SphereWindow::SphereWindow(QWindow *parent)
: QWindow(parent),
_initialized(0),
_program(0),
_backgroundColour(Qt::black)
{
setSurfaceType(QWindow::OpenGLSurface);
create();
_context = new QOpenGLContext(this);
_context->setFormat(requestedFormat());
_context->create();
}
SphereWindow::~SphereWindow()
{ }
void SphereWindow::resizeEvent(QResizeEvent *event)
{
resizeViewport(event->size());
}
void SphereWindow::resizeViewport(const QSize &size)
{
int width = size.width();
int height = size.height();
int side = qMin(width, height);
int hoffset = (int)((width - side) / 2.0 + 0.5);
int voffset = (int)((height - side) / 2.0 + 0.5);
glViewport(hoffset, voffset, side, side);
}
void SphereWindow::render()
{
if (! _initialized)
initialize();
if (! isExposed()) return;
glEnable(GL_DEPTH_TEST);
_context->makeCurrent(this);
glClearColor(_backgroundColour.redF(), _backgroundColour.greenF(), _backgroundColour.blueF(), 1.0);
glClear(GL_COLOR_BUFFER_BIT|GL_DEPTH_BUFFER_BIT);
_program->bind();
GLfloat vertices[] = {
-0.75f, 0.75f, 0.0f,
-0.75f, -0.75f, 0.0f,
0.75f, -0.75f, 0.0f,
0.75f, 0.75f, 0.5f,
0.75f, -0.75f, 0.5f,
-0.75f, -0.75f, 0.5f,
};
GLfloat colors[] = {
1.0f, 0.0f, 0.0f,
0.0f, 1.0f, 0.0f,
0.0f, 0.0f, 1.0f,
1.0f, 1.0f, 1.0f,
1.0f, 1.0f, 1.0f,
1.0f, 1.0f, 1.0f,
};
glVertexAttribPointer(_posAttr, 3, GL_FLOAT, GL_FALSE, 0, vertices);
glVertexAttribPointer(_colAttr, 3, GL_FLOAT, GL_FALSE, 0, colors);
glEnableVertexAttribArray(0);
glEnableVertexAttribArray(1);
glDrawArrays(GL_TRIANGLES, 0, 6);
glDisableVertexAttribArray(1);
glDisableVertexAttribArray(0);
_program->release();
_context->swapBuffers(this);
_context->doneCurrent();
}
static const char *vertexShaderSource =
"attribute highp vec4 posAttr;\n"
"attribute lowp vec4 colAttr;\n"
"varying lowp vec4 col;\n"
"void main() {\n"
" col = colAttr;\n"
" gl_Position = posAttr;\n"
"}\n";
static const char *fragmentShaderSource =
"varying lowp vec4 col;\n"
"void main() {\n"
" gl_FragColor = col;\n"
"}\n";
void SphereWindow::initialize()
{
_context->makeCurrent(this);
_program = new QOpenGLShaderProgram(this);
_program->addShaderFromSourceCode(QOpenGLShader::Vertex, vertexShaderSource);
_program->addShaderFromSourceCode(QOpenGLShader::Fragment, fragmentShaderSource);
_program->link();
_program->bind();
_posAttr = _program->attributeLocation("posAttr");
_colAttr = _program->attributeLocation("colAttr");
_program->release();
initializeOpenGLFunctions();
}
testqwindow.pro:
######################################################################
# Automatically generated by qmake (3.0) Sat May 3 05:01:55 2014
######################################################################
TEMPLATE = app
TARGET = testqwindow
INCLUDEPATH += .
QT += widgets
CONFIG += debug
# Input
HEADERS += SphereWindow.h
SOURCES += SphereWindow.cpp testWindow.cpp
The problem was this: I was setting the surface format after calling my SphereWindow constructor, but creating a QOpenGLContext and setting its format inside the constructor.
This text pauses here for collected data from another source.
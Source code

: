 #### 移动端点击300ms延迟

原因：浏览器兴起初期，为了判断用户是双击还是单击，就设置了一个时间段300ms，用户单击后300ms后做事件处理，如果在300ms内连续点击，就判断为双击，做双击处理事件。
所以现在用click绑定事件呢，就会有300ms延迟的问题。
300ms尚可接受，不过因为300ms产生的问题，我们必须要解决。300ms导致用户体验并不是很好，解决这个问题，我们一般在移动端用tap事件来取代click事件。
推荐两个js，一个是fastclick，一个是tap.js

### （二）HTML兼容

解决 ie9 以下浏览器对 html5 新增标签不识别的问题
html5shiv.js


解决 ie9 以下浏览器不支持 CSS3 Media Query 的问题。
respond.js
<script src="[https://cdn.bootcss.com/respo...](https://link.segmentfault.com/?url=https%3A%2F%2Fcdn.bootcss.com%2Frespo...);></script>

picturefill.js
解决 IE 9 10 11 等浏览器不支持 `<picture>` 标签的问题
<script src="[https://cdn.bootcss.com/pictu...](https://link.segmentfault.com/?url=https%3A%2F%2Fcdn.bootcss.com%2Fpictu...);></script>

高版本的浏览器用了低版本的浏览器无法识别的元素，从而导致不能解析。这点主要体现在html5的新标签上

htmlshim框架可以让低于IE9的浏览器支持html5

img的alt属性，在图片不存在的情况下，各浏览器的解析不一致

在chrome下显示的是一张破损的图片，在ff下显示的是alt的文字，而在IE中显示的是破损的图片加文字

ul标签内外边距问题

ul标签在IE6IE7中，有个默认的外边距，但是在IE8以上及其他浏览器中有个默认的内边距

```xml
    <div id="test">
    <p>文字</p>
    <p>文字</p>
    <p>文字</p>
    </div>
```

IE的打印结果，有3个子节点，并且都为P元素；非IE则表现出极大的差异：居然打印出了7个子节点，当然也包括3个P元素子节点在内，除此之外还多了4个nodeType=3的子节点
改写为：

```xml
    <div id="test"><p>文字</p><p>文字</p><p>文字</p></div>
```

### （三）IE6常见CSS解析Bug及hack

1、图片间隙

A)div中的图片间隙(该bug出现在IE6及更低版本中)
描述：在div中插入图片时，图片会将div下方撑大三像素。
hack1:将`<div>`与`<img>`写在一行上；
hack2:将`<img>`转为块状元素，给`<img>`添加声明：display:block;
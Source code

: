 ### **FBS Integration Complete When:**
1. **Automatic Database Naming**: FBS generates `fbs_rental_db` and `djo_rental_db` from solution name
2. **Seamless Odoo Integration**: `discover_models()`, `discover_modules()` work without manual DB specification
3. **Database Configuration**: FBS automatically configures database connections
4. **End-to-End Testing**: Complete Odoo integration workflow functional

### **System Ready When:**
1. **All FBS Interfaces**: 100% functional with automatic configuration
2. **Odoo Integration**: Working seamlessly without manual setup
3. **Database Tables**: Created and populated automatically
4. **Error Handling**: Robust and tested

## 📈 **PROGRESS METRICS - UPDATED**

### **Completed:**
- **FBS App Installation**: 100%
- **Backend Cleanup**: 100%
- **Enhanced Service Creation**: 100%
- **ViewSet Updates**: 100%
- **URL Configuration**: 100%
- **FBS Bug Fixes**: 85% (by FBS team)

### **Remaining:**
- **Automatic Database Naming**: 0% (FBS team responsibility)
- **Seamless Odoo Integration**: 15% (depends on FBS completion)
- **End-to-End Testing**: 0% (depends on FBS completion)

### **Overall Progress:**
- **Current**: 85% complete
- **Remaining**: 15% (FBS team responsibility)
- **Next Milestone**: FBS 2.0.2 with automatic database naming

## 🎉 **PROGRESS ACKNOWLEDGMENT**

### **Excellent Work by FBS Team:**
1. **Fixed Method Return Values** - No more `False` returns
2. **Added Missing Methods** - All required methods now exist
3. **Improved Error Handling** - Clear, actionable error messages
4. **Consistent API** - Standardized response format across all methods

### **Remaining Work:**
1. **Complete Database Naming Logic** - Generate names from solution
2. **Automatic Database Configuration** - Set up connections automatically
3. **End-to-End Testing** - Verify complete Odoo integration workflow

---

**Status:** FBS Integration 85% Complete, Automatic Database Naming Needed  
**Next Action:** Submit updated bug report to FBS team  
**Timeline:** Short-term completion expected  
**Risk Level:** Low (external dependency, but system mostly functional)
The result was that the context wasn't getting a depth buffer. I've moved the calls to QOpenGLContext::setFormat() and QOpenGLContext::create() to my SphereWindow::initialize() function, and depth buffering is working for me now.
SphereWindow::SphereWindow(QWindow *parent)
: QWindow(parent),
_initialized(0),
_program(0),
_backgroundColour(Qt::black)
{
setSurfaceType(QWindow::OpenGLSurface);
create();
qDebug() << "format:" << format();
_context = new QOpenGLContext(this);
/* Move these lines into initialize() */
// _context->setFormat(requestedFormat());
// _context->create();
}
...
void SphereWindow::initialize()
{
_context->setFormat(requestedFormat());
_context->create();
_context->makeCurrent(this);
_program = new QOpenGLShaderProgram(this);
_program->addShaderFromSourceCode(QOpenGLShader::Vertex, vertexShaderSource);
_program->addShaderFromSourceCode(QOpenGLShader::Fragment, fragmentShaderSource);
_program->link();
_program->bind();
_posAttr = _program->attributeLocation("posAttr");
_colAttr = _program->attributeLocation("colAttr");
_program->release();
initializeOpenGLFunctions();
}
As I mentioned in a comment above, I had pretty much identical code in a QGLWidget-based setup, and depth buffering worked "out of the box". I guess QGLWidget (or QGLFormat?) must have a depth buffer turned on by default, and QWindow (or QSurfaceFormat?) doesn't.